Task to complete:
Return the records exactly as they appear below, omitting the pictures.

Records for the task:
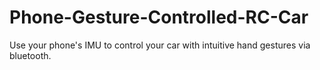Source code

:# Phone-Gesture-Controlled-RC-Car
Use your phone's IMU to control your car with intuitive hand gestures via bluetooth. 
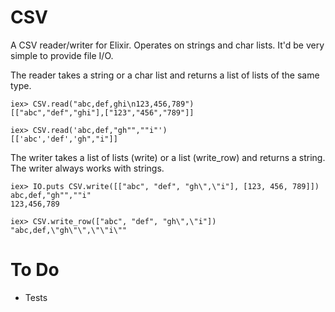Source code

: # CSV

A CSV reader/writer for Elixir. Operates on strings and char lists. It'd be
very simple to provide file I/O.

The reader takes a string or a char list and returns a list of lists of the
same type.

    iex> CSV.read("abc,def,ghi\n123,456,789")
    [["abc","def","ghi"],["123","456","789"]]

    iex> CSV.read('abc,def,"gh"",""i"')
    [['abc','def','gh","i"]]

The writer takes a list of lists (write) or a list (write_row) and returns a
string. The writer always works with strings.

    iex> IO.puts CSV.write([["abc", "def", "gh\",\"i"], [123, 456, 789]])
    abc,def,"gh"",""i"
    123,456,789

    iex> CSV.write_row(["abc", "def", "gh\",\"i"])
    "abc,def,\"gh\"\",\"\"i\""

# To Do

* Tests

Solution:
Source code

:# Phone-Gesture-Controlled-RC-Car
Use your phone's IMU to control your car with intuitive hand gestures via bluetooth. 
Source code

: # CSV

A CSV reader/writer for Elixir. Operates on strings and char lists. It'd be
very simple to provide file I/O.

The reader takes a string or a char list and returns a list of lists of the
same type.

    iex> CSV.read("abc,def,ghi\n123,456,789")
    [["abc","def","ghi"],["123","456","789"]]

    iex> CSV.read('abc,def,"gh"",""i"')
    [['abc','def','gh","i"]]

The writer takes a list of lists (write) or a list (write_row) and returns a
string. The writer always works with strings.

    iex> IO.puts CSV.write([["abc", "def", "gh\",\"i"], [123, 456, 789]])
    abc,def,"gh"",""i"
    123,456,789

    iex> CSV.write_row(["abc", "def", "gh\",\"i"])
    "abc,def,\"gh\"\",\"\"i\""

# To Do

* Tests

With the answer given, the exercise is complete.